If people aren’t honking at you to go on the green light, you aren’t doing social media right.
I used to sneak out of my house to go to parties, now I sneak out of parties to go to my house.
*tucks napkin into my shirt*
This meal could get messy.
Me: Did you know avocado improves Brain function?’
Kristen: ‘Mom you eat it all the time and I haven’t seen ANY improvement.’
My kid just ended a call with his teacher by saying “this call has been going on a bit too long bye” and honestly, goals.
If the Powerball has taught me anything, it’s how to turn $200 into $4.
I drank the blood of a vampire. Tasted irony.
Always get double toppings on take out pizza so you can eat one of the toppings off as an appetizer during your drive home.
If I try to film something outside, every person that owns a leaf blower within 10 miles is alerted via text.
flight attendant: this man is dying! is there a doctor on board?!
her: i’m a doctor
my mom: [to me] that could’ve been you
me: ma, being an IT professional is a perfectly fine caree-
my mom: i’m not talking about the doctor
My dog is disabled so I have to hold him up when he pees.
Long story short, I’m getting really good at writing my name in the snow.
BRAIN: here comes a compliment guys
HEART: yay!
ANXIETY: idk about this
INSECURITY: [bats it away] close one
[text]
“Hey”
Hi.
“I’m just laying in bed thinking about you.”
This is your mom.
“New phone who dis?”
Eric, that doesn’t work. You texted me.
I’ve walked so much today my pigeons are killing me
Took my daughter and her best friend to dinner and a show with endless snacks and sodas but we didn’t get ice cream afterwards so naturally this night will forever be known as “that night you didn’t get us ice cream.”
Decided not to waste $300 on obedience training after watching my dog bark at a shovel on the patio for 10 minutes.
Called the plumber today to come fix my toilet but had to play it off like I didn’t know how all those wine corks got down there, so I blamed the cat.
At 9 y/o I was obsessed with extraterrestrials & desperately wanted to be abducted. I’ve changed a lot since then, for instance, now I’m 42.
My kids just locked themselves in my bedroom to “have a party,” which involves wearing my clothes and eating goldfish crackers in secret.
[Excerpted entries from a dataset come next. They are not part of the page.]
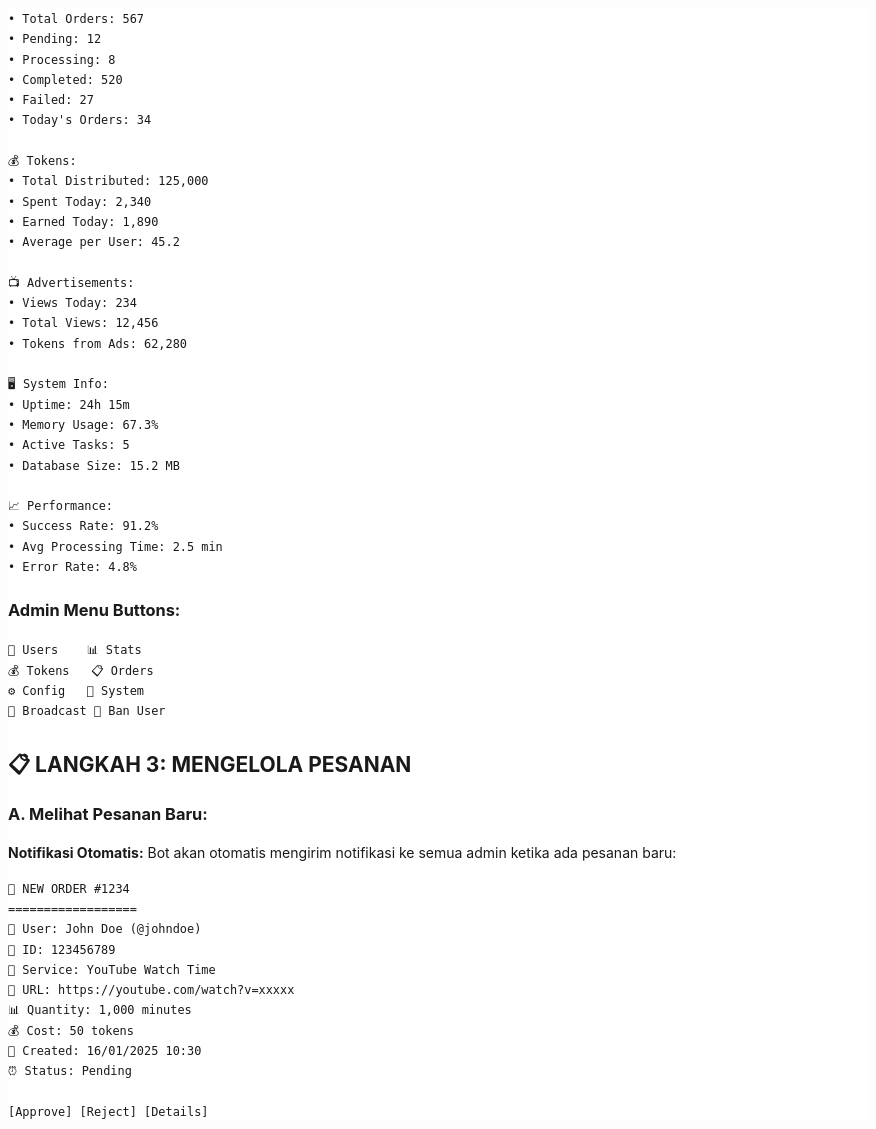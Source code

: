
```
• Total Orders: 567
• Pending: 12
• Processing: 8
• Completed: 520
• Failed: 27
• Today's Orders: 34

💰 Tokens:
• Total Distributed: 125,000
• Spent Today: 2,340
• Earned Today: 1,890
• Average per User: 45.2

📺 Advertisements:
• Views Today: 234
• Total Views: 12,456
• Tokens from Ads: 62,280

🖥️ System Info:
• Uptime: 24h 15m
• Memory Usage: 67.3%
• Active Tasks: 5
• Database Size: 15.2 MB

📈 Performance:
• Success Rate: 91.2%
• Avg Processing Time: 2.5 min
• Error Rate: 4.8%
```

### **Admin Menu Buttons:**
```
👥 Users    📊 Stats
💰 Tokens   📋 Orders
⚙️ Config   🔧 System
📢 Broadcast 🚫 Ban User
```

## 📋 **LANGKAH 3: MENGELOLA PESANAN**

### **A. Melihat Pesanan Baru:**

**Notifikasi Otomatis:**
Bot akan otomatis mengirim notifikasi ke semua admin ketika ada pesanan baru:

```
🔔 NEW ORDER #1234
==================
👤 User: John Doe (@johndoe)
📱 ID: 123456789
🎯 Service: YouTube Watch Time
🔗 URL: https://youtube.com/watch?v=xxxxx
📊 Quantity: 1,000 minutes
💰 Cost: 50 tokens
📅 Created: 16/01/2025 10:30
⏰ Status: Pending

[Approve] [Reject] [Details]
```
I’m not mad, just offended that I wasn’t invited.
I want my daughters to work where they want to work, live how they want to live, and love who they want to love.
But more than that, I want them to CLOSE THE CABINET DOORS WHEN THEY ARE DONE GETTING A PLATE
HIM: somebody should probably do the dishes
ME: *drinking wine out of a bowling trophy* agree to disagree
A couple introduced me to their new born baby, “Herriot,” and I was like oh wow how old is she, 87?
Doc I keep throwing up
Did u eat anything odd lately
No
What about that bottle youre holding labelled “lizard juice”
You said eat, idiot
[bald eagles exchanging gifts]
*holds out gift*
You didn’t get me a toupee again, did you?
-Uhh…
*slowly pulls gift back*
A swarm of locusts darkened the blue sky. This was my sign to finally send out my wedding thank you cards.
Me: Alexa, why can’t I ever get a guy to stick around?
Alexa: *shows a montage of me staring at my phone since 2010.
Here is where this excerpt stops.